*** Exercise input Section Begins ***
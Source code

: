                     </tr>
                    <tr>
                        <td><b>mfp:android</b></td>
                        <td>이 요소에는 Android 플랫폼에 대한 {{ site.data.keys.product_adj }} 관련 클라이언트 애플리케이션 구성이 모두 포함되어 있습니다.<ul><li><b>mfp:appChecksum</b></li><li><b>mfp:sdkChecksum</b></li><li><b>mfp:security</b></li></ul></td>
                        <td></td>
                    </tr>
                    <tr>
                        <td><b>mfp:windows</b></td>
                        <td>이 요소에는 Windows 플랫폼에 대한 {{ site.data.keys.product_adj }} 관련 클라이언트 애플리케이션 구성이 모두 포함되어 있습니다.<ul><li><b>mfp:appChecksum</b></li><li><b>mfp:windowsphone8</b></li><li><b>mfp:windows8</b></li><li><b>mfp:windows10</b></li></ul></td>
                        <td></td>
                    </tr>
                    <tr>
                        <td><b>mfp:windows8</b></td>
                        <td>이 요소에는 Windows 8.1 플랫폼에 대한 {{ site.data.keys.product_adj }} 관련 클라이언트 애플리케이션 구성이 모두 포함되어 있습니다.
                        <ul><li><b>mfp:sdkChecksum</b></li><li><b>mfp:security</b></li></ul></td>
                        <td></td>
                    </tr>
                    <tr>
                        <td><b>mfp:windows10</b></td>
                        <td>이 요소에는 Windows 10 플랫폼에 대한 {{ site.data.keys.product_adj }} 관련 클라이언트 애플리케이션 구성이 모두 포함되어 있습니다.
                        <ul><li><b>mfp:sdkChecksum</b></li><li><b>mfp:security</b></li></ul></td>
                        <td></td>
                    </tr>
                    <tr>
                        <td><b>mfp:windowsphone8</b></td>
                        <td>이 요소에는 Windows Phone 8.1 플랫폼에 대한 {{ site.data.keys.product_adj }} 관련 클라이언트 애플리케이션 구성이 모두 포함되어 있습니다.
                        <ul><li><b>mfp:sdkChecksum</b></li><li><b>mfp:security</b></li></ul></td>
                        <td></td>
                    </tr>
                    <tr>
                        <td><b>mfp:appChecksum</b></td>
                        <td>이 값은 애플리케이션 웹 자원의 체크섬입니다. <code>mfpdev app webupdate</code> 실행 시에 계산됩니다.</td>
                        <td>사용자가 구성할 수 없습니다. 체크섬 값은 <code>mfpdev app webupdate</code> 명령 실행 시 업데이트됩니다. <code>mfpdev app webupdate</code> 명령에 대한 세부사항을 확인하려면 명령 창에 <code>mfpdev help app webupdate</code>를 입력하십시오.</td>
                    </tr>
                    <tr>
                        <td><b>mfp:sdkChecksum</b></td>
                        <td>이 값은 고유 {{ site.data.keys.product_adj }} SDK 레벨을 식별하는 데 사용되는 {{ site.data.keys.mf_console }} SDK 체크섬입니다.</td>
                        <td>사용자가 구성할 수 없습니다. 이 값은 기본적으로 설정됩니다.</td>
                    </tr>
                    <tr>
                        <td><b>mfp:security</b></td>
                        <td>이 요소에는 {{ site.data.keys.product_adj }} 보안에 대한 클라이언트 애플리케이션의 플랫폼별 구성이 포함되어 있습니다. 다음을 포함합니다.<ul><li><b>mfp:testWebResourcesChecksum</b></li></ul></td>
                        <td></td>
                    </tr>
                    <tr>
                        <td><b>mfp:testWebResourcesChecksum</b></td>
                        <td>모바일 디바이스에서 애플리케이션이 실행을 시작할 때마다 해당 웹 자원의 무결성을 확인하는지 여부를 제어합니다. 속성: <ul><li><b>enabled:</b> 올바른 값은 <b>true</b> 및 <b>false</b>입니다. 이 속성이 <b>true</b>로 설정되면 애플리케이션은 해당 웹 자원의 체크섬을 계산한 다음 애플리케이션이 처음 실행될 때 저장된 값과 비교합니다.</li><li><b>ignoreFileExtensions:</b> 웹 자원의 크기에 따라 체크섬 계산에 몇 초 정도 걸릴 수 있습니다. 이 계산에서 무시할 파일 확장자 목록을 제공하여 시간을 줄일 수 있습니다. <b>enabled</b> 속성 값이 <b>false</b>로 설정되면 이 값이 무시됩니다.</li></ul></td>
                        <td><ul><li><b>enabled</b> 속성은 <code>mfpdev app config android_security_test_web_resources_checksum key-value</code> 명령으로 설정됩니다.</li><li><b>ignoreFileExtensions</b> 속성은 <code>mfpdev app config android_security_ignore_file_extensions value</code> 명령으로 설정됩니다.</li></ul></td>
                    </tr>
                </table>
*** Exercise input Section Ends ***
-- Task --
An unaltered transcription of all the data above is needed.

-- Output for this task --
Source code

:                     </tr>
                    <tr>
                        <td><b>mfp:android</b></td>
                        <td>이 요소에는 Android 플랫폼에 대한 {{ site.data.keys.product_adj }} 관련 클라이언트 애플리케이션 구성이 모두 포함되어 있습니다.<ul><li><b>mfp:appChecksum</b></li><li><b>mfp:sdkChecksum</b></li><li><b>mfp:security</b></li></ul></td>
                        <td></td>
                    </tr>
                    <tr>
                        <td><b>mfp:windows</b></td>
                        <td>이 요소에는 Windows 플랫폼에 대한 {{ site.data.keys.product_adj }} 관련 클라이언트 애플리케이션 구성이 모두 포함되어 있습니다.<ul><li><b>mfp:appChecksum</b></li><li><b>mfp:windowsphone8</b></li><li><b>mfp:windows8</b></li><li><b>mfp:windows10</b></li></ul></td>
                        <td></td>
                    </tr>
                    <tr>
                        <td><b>mfp:windows8</b></td>
                        <td>이 요소에는 Windows 8.1 플랫폼에 대한 {{ site.data.keys.product_adj }} 관련 클라이언트 애플리케이션 구성이 모두 포함되어 있습니다.
                        <ul><li><b>mfp:sdkChecksum</b></li><li><b>mfp:security</b></li></ul></td>
                        <td></td>
                    </tr>
                    <tr>
                        <td><b>mfp:windows10</b></td>
                        <td>이 요소에는 Windows 10 플랫폼에 대한 {{ site.data.keys.product_adj }} 관련 클라이언트 애플리케이션 구성이 모두 포함되어 있습니다.
                        <ul><li><b>mfp:sdkChecksum</b></li><li><b>mfp:security</b></li></ul></td>
                        <td></td>
                    </tr>
                    <tr>
                        <td><b>mfp:windowsphone8</b></td>
                        <td>이 요소에는 Windows Phone 8.1 플랫폼에 대한 {{ site.data.keys.product_adj }} 관련 클라이언트 애플리케이션 구성이 모두 포함되어 있습니다.
                        <ul><li><b>mfp:sdkChecksum</b></li><li><b>mfp:security</b></li></ul></td>
                        <td></td>
                    </tr>
                    <tr>
                        <td><b>mfp:appChecksum</b></td>
                        <td>이 값은 애플리케이션 웹 자원의 체크섬입니다. <code>mfpdev app webupdate</code> 실행 시에 계산됩니다.</td>
                        <td>사용자가 구성할 수 없습니다. 체크섬 값은 <code>mfpdev app webupdate</code> 명령 실행 시 업데이트됩니다. <code>mfpdev app webupdate</code> 명령에 대한 세부사항을 확인하려면 명령 창에 <code>mfpdev help app webupdate</code>를 입력하십시오.</td>
                    </tr>
                    <tr>
                        <td><b>mfp:sdkChecksum</b></td>
                        <td>이 값은 고유 {{ site.data.keys.product_adj }} SDK 레벨을 식별하는 데 사용되는 {{ site.data.keys.mf_console }} SDK 체크섬입니다.</td>
                        <td>사용자가 구성할 수 없습니다. 이 값은 기본적으로 설정됩니다.</td>
                    </tr>
                    <tr>
                        <td><b>mfp:security</b></td>
                        <td>이 요소에는 {{ site.data.keys.product_adj }} 보안에 대한 클라이언트 애플리케이션의 플랫폼별 구성이 포함되어 있습니다. 다음을 포함합니다.<ul><li><b>mfp:testWebResourcesChecksum</b></li></ul></td>
                        <td></td>
                    </tr>
                    <tr>
                        <td><b>mfp:testWebResourcesChecksum</b></td>
                        <td>모바일 디바이스에서 애플리케이션이 실행을 시작할 때마다 해당 웹 자원의 무결성을 확인하는지 여부를 제어합니다. 속성: <ul><li><b>enabled:</b> 올바른 값은 <b>true</b> 및 <b>false</b>입니다. 이 속성이 <b>true</b>로 설정되면 애플리케이션은 해당 웹 자원의 체크섬을 계산한 다음 애플리케이션이 처음 실행될 때 저장된 값과 비교합니다.</li><li><b>ignoreFileExtensions:</b> 웹 자원의 크기에 따라 체크섬 계산에 몇 초 정도 걸릴 수 있습니다. 이 계산에서 무시할 파일 확장자 목록을 제공하여 시간을 줄일 수 있습니다. <b>enabled</b> 속성 값이 <b>false</b>로 설정되면 이 값이 무시됩니다.</li></ul></td>
                        <td><ul><li><b>enabled</b> 속성은 <code>mfpdev app config android_security_test_web_resources_checksum key-value</code> 명령으로 설정됩니다.</li><li><b>ignoreFileExtensions</b> 속성은 <code>mfpdev app config android_security_ignore_file_extensions value</code> 명령으로 설정됩니다.</li></ul></td>
                    </tr>
                </table>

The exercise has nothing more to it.